Scientists from IBM and the Ecole Polytechnique Federale de Lausanne (EPFL) of Switzerland will work together over the next two years to create a detailed model of the circuitry in the neocortex -- the largest and most complex part of the human brain, IBM said.

The scientists hope that by expanding the project, nicknamed the Blue Brain Project, to model other areas of the brain, they will eventually build an accurate, computer-based model of the entire brain.

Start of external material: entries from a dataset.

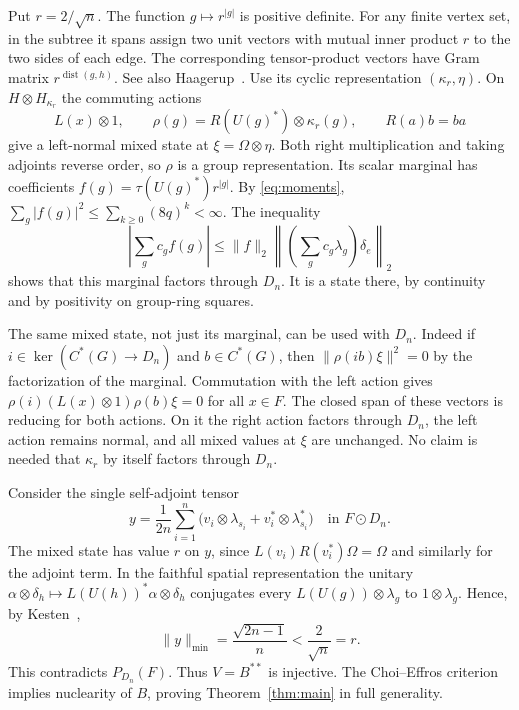 \documentclass[11pt,a4paper]{article}
\begin{document}
Put \(r=2/\sqrt n\). The function \(g\mapsto r^{|g|}\) is positive definite. For any finite vertex set, in the subtree it spans assign two unit vectors with mutual inner product \(r\) to the two sides of each edge. The corresponding tensor-product vectors have Gram matrix \(r^{\operatorname{dist}(g,h)}\). See also Haagerup~\cite[Lemma 1.2]{haag79}. Use its cyclic representation \((\kappa_r,\eta)\). On \(H\otimes H_{\kappa_r}\) the commuting actions
\[
 L(x)\otimes1,\qquad \rho(g)=R(U(g)^*)\otimes\kappa_r(g),
 \qquad R(a)b=ba
\]
give a left-normal mixed state at \(\xi=\Omega\otimes\eta\). Both right multiplication and taking adjoints reverse order, so \(\rho\) is a group representation. Its scalar marginal has coefficients \(f(g)=\tau(U(g)^*)r^{|g|}\). By \eqref{eq:moments}, \(\sum_g|f(g)|^2\le\sum_{k\ge0}(8q)^k<\infty\). The inequality
\[
 \left|\sum_g c_gf(g)\right|
 \le \|f\|_2\left\|\left(\sum_g c_g\lambda_g\right)\delta_e\right\|_2
\]
shows that this marginal factors through \(D_n\). It is a state there, by continuity and by positivity on group-ring squares.

The same mixed state, not just its marginal, can be used with \(D_n\). Indeed if \(i\in\ker(C^*(G)\to D_n)\) and \(b\in C^*(G)\), then \(\|\rho(ib)\xi\|^2=0\) by the factorization of the marginal. Commutation with the left action gives \(\rho(i)(L(x)\otimes1)\rho(b)\xi=0\) for all \(x\in F\). The closed span of these vectors is reducing for both actions. On it the right action factors through \(D_n\), the left action remains normal, and all mixed values at \(\xi\) are unchanged. No claim is needed that \(\kappa_r\) by itself factors through \(D_n\).

Consider the single self-adjoint tensor
\[
 y=\frac{1}{2n}\sum_{i=1}^n
    \big(v_i\otimes\lambda_{s_i}+v_i^*\otimes\lambda_{s_i}^*\big)
    \quad\text{in } F\odot D_n .
\]
The mixed state has value \(r\) on \(y\), since \(L(v_i)R(v_i^*)\Omega=\Omega\) and similarly for the adjoint term. In the faithful spatial representation the unitary \(\alpha\otimes\delta_h\mapsto L(U(h))^*\alpha\otimes\delta_h\) conjugates every \(L(U(g))\otimes\lambda_g\) to \(1\otimes\lambda_g\). Hence, by Kesten~\cite[Theorem 3]{kesten},
\[
  \|y\|_{\min}=\frac{\sqrt{2n-1}}{n}<\frac2{\sqrt n}=r .
\]
This contradicts \(P_{D_n}(F)\). Thus \(V=B^{**}\) is injective. The Choi--Effros criterion~\cite{ce} implies nuclearity of \(B\), proving Theorem~\ref{thm:main} in full generality.
\end{document}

Using the digital model created with IBM's Blue Gene supercomputer, scientists will run computer-based simulations of the brain at the molecular level, shedding light on internal processes such as thought, perception and memory, IBM said.

The scientists also hope to understand more about how and why certain microcircuits in the brain malfunction -- thought to be the cause of psychiatric disorders such as autism, schizophrenia and depression.

"Modeling the brain at the cellular level is a massive undertaking because of the hundreds of thousands of parameters that need to be taken into account," said Henry Markram, the EPFL professor heading up the project.

Under the initiative, IBM will install a Blue Gene supercomputer at EPFL, with a peak processing speed of at least 22. 8 trillion floating-point operations per second (22.8 teraflops), making it one of the most powerful supercomputers in the world.

Markram is the founder of EPFL's Brain and Mind Institute, where more than 10 years of research and wet-lab experiments have produced the world's most comprehensive set of empirical data on the micro-architecture of the neocortex.

Researchers from IBM will use their experience in simulating complex biological systems to help turn this data into a working 3- dimensional model re-creating the high-speed electro-chemical interactions of the brain's interior.